JBL was a monster in the ring, but he was a polarizing force outside of it. The fact that Mero felt comfortable enough to call out his own past dislike—and then walk back the hostility—shows how much the business has shifted. We aren't in the territory days where you’d get stabbed in a parking lot for skipping a spot, but the tension was real. Mero’s honesty here is actually refreshing.

Let’s be real though, nobody is perfect. The tension between performers often stemmed from a lack of clear communication. Mero had his reasons for the hate, and JBL likely had his own version of 'locker room leadership' that involved making life miserable for the rest of the boys. It’s easy to look back with rose-colored glasses, but these guys were working through immense pressure.

The evolution from heat to reconciliation

It’s funny how time strips away the ego. When you’re 25 and trying to get over, a guy stiffing you with a lariat feels like the end of the world. A decade or so later, you realize you're both just guys who survived a brutal, carny industry. Reconciliation is the ultimate heel turn in real life, right?

The current roster doesn't deal with the same kind of hazing, which is probably why these stories have such an ancient feel to them. You read Mero’s comments and feel like you’re reading a dispatch from the Stone Age. It’s a reminder that back in the day, the ring was only half the struggle. The other half was just trying to keep your sanity while working with people you actively detested.

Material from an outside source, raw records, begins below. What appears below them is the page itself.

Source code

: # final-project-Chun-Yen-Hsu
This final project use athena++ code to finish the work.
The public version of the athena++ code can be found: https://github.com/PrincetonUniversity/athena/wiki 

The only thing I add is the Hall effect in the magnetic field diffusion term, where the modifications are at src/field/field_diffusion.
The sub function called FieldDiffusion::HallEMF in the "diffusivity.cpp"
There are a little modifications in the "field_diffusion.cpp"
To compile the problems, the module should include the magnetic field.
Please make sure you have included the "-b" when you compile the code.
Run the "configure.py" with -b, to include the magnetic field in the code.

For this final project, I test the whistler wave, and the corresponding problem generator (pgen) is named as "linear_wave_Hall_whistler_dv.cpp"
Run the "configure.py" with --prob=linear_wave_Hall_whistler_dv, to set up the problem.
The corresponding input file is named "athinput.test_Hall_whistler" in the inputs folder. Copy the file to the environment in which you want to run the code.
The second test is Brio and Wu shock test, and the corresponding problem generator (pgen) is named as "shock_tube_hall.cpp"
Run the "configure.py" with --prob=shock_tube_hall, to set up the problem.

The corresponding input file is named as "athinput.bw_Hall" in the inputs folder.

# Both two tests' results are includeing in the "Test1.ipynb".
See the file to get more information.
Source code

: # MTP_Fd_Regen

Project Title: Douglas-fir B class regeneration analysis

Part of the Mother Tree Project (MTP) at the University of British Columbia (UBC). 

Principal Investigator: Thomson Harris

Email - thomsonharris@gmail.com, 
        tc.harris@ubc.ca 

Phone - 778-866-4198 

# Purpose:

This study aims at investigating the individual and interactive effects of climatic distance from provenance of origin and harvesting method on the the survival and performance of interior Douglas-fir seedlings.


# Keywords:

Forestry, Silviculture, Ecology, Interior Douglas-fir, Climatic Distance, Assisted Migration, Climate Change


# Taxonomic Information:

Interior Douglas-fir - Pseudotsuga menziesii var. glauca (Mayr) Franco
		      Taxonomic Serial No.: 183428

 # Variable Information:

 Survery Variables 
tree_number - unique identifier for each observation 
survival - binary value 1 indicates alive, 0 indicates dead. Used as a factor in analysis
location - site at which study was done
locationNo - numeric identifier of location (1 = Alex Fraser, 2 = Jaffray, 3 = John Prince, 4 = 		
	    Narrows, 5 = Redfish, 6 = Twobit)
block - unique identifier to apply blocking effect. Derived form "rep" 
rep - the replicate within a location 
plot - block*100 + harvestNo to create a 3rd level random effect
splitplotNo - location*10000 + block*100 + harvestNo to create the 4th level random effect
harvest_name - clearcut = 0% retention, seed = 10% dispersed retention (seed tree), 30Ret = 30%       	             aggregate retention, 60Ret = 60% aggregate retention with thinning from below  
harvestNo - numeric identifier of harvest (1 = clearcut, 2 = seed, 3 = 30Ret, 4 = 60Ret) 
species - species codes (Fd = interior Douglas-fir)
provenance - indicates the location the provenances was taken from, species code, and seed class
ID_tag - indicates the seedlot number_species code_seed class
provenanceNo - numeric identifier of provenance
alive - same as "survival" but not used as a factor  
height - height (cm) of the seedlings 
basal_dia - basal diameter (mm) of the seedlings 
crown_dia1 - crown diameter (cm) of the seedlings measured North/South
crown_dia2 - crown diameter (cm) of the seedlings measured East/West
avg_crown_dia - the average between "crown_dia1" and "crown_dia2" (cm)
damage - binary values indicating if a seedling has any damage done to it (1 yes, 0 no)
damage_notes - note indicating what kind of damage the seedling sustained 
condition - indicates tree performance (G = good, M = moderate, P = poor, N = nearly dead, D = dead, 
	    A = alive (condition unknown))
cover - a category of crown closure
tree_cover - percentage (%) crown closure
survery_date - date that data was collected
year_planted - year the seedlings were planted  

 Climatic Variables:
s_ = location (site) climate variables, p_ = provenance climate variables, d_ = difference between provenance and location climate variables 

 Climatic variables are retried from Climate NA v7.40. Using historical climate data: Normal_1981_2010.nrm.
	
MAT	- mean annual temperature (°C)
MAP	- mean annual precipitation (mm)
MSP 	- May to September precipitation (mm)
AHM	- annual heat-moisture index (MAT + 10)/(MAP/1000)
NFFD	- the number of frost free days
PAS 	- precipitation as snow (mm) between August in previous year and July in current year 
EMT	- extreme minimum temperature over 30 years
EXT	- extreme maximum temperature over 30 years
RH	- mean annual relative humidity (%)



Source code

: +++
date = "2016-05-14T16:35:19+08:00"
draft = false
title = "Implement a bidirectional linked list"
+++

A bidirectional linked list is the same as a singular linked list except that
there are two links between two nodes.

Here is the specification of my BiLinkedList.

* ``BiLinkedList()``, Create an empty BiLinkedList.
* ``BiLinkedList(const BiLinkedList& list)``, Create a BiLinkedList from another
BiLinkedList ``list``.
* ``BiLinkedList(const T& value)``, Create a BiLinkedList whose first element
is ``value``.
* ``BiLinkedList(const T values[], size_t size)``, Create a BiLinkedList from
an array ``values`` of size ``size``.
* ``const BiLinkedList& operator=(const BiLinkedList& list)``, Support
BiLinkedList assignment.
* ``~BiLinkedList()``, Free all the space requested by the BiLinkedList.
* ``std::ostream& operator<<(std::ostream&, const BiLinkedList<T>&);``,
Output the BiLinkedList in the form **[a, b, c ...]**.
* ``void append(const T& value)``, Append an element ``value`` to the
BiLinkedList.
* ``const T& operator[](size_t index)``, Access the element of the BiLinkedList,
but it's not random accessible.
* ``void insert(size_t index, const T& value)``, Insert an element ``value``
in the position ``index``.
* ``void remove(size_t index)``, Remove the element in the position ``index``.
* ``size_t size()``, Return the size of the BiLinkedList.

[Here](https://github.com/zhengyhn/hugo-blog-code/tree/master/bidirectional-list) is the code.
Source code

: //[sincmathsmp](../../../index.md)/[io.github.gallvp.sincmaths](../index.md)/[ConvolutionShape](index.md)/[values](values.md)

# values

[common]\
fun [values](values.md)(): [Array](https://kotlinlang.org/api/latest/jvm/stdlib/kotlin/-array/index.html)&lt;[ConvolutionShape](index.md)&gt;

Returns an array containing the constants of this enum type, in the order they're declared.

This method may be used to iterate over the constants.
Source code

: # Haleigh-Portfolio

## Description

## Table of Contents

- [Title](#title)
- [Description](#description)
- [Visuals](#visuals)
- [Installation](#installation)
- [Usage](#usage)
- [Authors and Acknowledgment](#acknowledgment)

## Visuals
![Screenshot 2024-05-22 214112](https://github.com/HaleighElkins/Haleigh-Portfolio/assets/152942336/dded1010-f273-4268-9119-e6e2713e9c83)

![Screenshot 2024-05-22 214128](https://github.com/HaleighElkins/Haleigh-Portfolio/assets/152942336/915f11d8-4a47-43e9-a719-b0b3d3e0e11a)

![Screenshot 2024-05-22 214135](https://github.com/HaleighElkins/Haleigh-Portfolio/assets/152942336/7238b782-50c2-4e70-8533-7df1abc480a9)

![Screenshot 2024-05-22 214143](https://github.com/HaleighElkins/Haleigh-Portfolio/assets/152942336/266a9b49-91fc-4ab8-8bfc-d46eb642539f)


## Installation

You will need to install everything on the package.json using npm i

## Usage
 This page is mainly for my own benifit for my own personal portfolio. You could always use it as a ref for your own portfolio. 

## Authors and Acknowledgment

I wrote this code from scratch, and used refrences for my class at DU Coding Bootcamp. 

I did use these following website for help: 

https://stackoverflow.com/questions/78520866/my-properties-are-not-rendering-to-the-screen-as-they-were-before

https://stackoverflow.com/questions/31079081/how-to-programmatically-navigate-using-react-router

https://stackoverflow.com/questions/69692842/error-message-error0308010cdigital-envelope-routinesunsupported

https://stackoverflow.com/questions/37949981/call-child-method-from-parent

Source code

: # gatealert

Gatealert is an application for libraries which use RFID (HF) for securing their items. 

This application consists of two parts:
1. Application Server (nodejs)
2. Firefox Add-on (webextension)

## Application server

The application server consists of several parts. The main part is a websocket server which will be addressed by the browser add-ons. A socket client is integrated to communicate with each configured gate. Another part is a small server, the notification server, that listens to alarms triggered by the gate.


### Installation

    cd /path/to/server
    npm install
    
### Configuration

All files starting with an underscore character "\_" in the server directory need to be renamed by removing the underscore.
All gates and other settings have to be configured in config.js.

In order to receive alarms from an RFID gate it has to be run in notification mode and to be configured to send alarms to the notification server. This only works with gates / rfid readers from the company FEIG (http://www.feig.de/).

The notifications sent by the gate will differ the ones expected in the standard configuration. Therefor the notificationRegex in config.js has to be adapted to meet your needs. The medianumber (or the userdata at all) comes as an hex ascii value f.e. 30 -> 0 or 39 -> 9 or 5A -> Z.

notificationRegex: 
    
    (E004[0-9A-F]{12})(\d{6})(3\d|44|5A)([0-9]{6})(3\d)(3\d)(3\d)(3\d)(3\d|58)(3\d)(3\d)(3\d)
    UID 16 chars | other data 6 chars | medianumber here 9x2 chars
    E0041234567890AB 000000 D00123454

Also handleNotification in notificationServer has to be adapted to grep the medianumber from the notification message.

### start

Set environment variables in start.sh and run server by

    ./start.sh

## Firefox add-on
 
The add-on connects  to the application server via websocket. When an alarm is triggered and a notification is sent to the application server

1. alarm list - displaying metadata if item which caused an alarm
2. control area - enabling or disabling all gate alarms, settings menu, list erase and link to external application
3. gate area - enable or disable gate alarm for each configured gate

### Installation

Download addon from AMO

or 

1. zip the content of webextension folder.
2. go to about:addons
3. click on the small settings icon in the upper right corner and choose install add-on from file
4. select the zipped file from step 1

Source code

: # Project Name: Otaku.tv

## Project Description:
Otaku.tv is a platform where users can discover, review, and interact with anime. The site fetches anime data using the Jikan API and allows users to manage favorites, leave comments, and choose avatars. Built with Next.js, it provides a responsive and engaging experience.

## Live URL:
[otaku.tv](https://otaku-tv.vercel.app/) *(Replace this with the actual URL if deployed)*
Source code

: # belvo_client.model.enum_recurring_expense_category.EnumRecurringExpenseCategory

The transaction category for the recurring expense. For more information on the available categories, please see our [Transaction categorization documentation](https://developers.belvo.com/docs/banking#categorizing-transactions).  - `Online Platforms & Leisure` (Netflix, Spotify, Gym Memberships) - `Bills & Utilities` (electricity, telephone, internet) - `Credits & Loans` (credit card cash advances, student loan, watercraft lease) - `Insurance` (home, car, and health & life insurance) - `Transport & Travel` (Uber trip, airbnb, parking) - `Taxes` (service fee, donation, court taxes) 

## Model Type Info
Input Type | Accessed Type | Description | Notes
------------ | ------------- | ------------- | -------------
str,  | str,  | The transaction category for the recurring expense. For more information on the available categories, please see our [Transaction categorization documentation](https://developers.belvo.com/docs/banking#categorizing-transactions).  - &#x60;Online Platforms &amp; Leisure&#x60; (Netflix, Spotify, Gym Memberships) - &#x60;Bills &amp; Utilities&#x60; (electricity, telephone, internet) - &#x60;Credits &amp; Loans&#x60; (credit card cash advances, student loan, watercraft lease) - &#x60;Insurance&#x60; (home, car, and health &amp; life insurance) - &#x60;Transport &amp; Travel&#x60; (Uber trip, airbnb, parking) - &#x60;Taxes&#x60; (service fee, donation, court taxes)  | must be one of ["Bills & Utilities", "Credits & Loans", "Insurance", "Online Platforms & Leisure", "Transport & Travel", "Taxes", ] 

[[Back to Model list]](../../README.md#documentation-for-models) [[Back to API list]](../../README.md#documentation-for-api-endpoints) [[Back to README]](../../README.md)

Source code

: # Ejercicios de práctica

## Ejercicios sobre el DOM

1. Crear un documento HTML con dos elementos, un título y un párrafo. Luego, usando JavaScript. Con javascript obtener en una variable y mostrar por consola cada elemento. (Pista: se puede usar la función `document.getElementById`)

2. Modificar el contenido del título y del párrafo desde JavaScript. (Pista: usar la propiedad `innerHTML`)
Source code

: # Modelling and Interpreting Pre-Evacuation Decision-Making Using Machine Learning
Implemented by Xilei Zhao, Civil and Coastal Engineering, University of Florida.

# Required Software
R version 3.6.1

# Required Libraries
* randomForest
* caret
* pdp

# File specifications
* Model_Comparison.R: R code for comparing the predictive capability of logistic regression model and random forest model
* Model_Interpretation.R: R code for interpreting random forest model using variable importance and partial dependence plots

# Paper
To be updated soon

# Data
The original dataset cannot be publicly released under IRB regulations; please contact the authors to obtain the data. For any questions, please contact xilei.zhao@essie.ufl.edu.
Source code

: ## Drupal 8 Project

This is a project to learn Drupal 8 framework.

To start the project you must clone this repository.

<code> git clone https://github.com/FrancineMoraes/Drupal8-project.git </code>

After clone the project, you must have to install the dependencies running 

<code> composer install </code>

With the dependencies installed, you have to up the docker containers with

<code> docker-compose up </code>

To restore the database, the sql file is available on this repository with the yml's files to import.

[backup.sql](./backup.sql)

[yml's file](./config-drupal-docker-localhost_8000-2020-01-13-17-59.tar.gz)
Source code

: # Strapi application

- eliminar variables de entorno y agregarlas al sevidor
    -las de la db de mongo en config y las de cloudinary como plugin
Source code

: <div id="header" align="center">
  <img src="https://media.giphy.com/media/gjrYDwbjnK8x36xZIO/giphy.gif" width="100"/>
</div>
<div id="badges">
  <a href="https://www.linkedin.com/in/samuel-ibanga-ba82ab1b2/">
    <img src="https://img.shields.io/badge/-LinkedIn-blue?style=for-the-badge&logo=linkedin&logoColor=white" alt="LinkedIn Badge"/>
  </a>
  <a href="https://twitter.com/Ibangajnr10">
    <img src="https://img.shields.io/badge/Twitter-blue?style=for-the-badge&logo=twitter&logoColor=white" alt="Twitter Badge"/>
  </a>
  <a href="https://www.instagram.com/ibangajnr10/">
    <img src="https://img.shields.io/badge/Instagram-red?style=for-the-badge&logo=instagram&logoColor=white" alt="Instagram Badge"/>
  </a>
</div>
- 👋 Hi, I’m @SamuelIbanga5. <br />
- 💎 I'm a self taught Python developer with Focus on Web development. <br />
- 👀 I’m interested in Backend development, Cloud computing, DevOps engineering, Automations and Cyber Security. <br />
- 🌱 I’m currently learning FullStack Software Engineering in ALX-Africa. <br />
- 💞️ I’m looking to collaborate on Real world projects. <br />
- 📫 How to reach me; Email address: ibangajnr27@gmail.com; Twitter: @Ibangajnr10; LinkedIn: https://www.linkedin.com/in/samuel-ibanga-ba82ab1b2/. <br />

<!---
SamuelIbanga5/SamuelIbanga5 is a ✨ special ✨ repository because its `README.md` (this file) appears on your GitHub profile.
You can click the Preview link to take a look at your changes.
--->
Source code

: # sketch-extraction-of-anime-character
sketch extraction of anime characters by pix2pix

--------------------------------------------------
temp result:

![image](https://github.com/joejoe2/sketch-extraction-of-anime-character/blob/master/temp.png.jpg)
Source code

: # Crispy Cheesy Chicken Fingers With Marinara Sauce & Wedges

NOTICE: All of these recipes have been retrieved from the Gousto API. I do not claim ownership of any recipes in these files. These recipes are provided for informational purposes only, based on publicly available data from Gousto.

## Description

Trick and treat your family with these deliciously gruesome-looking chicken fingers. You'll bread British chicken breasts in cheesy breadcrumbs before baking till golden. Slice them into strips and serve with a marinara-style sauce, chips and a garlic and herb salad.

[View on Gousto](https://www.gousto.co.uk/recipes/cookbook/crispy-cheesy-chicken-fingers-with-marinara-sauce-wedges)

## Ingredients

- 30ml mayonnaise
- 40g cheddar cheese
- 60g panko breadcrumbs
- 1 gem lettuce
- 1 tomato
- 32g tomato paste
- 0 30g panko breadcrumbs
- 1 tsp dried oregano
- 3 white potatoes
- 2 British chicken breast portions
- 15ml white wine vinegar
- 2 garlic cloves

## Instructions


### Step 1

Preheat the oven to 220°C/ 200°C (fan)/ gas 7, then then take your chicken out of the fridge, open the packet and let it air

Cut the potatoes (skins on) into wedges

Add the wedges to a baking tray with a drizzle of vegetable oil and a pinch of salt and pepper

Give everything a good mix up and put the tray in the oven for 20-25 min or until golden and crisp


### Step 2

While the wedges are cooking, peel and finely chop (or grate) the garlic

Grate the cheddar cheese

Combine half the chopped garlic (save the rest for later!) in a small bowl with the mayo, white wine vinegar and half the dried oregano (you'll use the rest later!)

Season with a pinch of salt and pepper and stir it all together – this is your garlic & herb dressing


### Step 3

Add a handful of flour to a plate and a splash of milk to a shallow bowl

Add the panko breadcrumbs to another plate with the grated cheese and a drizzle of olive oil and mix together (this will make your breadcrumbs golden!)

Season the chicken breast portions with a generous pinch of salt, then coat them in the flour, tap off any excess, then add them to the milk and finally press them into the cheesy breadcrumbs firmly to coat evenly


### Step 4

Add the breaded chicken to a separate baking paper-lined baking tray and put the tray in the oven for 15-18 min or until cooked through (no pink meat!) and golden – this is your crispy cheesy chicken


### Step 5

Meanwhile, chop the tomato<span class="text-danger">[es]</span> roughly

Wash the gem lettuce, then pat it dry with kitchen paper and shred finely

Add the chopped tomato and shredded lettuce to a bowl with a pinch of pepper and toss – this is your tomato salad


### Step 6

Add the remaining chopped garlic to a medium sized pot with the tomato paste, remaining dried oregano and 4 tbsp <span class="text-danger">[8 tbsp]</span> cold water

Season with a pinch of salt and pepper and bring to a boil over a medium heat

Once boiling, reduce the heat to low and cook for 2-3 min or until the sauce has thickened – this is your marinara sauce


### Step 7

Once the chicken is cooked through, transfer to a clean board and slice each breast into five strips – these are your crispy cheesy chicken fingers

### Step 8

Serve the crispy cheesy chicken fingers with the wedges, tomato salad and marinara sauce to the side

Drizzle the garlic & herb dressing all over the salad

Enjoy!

We can celebrate the move to cleaner locker rooms, but don't act like you aren't entertained by the history. Part of the charm of the Attitude Era was the sheer volatility of the human beings involved. Knowing that Mero and JBL are cool now doesn't ruin the magic; it just adds a layer of humanity to a period where everyone seemed like a cartoon character.

If you're looking for signs that the industry is evolving, look at this. Guys who would have snarled at each other in the back in 1998 are now shaking hands. It’s not just about the wrestling; it’s about how these performers eventually realized they were all just cogs in a machine. They played their parts, they got beat up, they got paid, and eventually, they grew up.